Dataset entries
==========
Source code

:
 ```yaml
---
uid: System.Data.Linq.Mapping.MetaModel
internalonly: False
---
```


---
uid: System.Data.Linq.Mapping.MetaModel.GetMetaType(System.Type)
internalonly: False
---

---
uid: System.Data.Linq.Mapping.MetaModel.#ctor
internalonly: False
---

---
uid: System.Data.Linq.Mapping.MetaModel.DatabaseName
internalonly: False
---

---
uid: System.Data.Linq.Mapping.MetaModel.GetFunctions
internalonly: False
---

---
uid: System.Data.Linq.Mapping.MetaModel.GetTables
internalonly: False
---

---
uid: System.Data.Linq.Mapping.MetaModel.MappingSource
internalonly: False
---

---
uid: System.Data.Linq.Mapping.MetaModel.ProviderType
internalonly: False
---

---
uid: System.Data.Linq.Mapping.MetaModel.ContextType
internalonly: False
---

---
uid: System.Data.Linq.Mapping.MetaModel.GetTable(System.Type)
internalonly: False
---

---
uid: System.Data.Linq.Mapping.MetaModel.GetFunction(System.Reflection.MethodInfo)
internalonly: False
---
==========
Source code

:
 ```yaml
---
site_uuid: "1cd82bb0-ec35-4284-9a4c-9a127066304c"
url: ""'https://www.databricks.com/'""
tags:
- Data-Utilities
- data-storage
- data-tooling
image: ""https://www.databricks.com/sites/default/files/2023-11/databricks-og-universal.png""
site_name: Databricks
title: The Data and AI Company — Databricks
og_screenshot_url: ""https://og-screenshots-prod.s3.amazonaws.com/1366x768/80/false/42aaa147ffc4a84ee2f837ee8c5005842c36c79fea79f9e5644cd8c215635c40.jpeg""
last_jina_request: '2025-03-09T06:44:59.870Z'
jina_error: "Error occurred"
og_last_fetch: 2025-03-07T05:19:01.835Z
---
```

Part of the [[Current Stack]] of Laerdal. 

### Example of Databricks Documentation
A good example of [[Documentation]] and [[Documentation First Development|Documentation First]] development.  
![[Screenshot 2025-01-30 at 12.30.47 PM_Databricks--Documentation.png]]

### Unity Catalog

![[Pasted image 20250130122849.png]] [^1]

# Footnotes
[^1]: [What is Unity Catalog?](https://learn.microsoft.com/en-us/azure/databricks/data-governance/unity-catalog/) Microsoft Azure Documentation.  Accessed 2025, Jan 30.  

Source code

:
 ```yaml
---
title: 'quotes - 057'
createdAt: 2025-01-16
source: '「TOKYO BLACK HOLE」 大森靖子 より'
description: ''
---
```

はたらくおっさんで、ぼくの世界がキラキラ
==========
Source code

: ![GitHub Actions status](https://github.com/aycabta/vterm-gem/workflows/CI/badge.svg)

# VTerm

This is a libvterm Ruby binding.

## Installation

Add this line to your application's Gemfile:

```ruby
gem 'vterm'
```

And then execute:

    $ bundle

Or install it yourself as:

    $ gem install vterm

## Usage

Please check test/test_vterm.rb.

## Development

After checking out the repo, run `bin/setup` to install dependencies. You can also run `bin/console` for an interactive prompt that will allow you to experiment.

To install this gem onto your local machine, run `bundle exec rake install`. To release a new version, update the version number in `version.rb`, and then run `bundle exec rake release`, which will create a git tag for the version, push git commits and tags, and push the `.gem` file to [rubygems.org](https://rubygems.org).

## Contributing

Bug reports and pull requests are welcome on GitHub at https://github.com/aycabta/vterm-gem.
==========
▶ What needs to be done:
Line count for "System": count the lines of the records above that contain it and give only the number.

▶ Task answer:
11